Subject to the restrictions contained in Section 13, nothing contained in
the Plan shall be construed to prevent the Company or any subsidiary from taking
any corporate action, whether or not such action would have an adverse effect on
the Plan or any Award granted hereunder. No employee, Director, beneficiary or
other person shall have any claim against the Company or any subsidiary as a
result of any such action.
(f) Restrictions on Transfer. An
Award (other than an Incentive Stock Option, which shall be subject to the
transfer restrictions set forth in Section 7(c)) shall not be transferable
otherwise than (i) by will or the laws of descent and distribution, (ii)
pursuant to a qualified domestic relations order as defined by the Code or Title
I of the Employee Retirement Income Security Act of 1974, as amended, or the
rules thereunder, or (iii) with the consent of the Administrator.

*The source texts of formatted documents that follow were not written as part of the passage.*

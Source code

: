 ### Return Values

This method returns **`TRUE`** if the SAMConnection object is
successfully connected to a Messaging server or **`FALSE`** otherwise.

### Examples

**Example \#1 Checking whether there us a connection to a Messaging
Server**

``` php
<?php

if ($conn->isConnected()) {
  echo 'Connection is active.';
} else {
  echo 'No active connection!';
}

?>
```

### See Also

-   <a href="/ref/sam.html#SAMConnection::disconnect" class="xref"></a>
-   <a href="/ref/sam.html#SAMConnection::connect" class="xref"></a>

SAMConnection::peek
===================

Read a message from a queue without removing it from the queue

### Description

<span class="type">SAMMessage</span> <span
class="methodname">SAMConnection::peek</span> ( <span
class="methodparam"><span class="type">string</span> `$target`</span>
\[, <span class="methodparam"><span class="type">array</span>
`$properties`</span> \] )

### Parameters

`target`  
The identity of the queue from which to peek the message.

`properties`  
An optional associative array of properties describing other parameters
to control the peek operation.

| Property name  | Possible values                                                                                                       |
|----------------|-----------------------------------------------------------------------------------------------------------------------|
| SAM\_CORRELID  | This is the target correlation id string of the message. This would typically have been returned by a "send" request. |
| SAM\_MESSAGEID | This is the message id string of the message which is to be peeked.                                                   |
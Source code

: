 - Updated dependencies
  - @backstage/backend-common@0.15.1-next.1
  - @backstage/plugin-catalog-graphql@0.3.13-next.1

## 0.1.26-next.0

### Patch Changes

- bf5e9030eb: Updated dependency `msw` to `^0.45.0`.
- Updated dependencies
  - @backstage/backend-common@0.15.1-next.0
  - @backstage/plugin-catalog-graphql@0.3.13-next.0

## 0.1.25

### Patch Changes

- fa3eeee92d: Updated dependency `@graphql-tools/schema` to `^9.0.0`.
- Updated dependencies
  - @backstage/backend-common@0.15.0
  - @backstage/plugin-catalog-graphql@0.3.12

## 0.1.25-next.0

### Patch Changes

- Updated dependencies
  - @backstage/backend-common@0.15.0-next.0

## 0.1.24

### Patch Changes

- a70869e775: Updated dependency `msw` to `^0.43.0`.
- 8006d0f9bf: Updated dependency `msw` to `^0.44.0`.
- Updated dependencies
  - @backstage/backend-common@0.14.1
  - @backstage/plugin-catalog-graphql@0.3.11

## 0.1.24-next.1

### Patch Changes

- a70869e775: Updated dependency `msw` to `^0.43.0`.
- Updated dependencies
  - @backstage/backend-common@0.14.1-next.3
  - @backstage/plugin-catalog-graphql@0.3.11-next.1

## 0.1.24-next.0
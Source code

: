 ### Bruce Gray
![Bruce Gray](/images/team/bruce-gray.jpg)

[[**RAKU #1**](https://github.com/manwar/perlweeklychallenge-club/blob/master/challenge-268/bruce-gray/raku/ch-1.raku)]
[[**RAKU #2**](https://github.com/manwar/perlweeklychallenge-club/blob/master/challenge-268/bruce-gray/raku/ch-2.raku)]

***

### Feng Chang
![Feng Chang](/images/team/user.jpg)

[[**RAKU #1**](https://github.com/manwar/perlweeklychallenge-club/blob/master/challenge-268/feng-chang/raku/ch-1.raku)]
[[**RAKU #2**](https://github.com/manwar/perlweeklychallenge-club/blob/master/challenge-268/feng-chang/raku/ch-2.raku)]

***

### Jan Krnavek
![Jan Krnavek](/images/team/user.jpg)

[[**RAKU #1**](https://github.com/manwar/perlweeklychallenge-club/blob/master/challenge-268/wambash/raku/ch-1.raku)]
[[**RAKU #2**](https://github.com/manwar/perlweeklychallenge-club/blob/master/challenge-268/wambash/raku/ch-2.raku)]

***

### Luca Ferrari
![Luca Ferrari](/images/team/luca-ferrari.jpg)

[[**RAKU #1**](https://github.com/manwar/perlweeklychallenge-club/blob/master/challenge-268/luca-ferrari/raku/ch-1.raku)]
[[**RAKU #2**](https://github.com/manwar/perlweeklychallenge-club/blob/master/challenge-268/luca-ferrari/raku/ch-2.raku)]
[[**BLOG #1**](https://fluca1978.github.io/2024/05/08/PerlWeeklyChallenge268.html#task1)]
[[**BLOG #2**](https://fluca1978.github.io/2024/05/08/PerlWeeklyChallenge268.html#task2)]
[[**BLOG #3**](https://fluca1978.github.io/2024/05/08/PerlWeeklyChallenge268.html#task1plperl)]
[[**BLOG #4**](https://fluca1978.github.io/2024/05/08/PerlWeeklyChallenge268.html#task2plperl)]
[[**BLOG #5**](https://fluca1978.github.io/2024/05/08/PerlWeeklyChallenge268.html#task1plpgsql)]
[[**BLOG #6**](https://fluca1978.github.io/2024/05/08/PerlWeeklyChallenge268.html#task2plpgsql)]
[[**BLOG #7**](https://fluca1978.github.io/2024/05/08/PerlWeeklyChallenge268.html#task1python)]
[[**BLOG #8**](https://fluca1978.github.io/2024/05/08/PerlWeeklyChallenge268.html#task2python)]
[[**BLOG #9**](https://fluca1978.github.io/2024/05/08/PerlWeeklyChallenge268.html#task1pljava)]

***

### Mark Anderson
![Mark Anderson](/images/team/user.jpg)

In the
discretion of the Administrator, a percentage (determined by the Administrator
and set forth in the applicable Grant Document) of the aggregate shares of
Common Stock obtained from exercises of an Option (which percentage may be
satisfied out of particular exercises as determined by the Administrator and set
forth in the applicable Grant Document) shall not be transferable prior to the
earliest to occur of (x) the termination of the relevant Option term (or such
shorter period as may be determined by the Administrator and set forth in the
Grant Document), (y) the Holder’s retirement, death or Disability, or (z)
termination of the Holder’s employment with the Company and its
subsidiaries.
(g) Governing
Law. The Plan shall be construed in accordance with the laws of the State of
Texas, without regard to conflicts of laws principles thereof.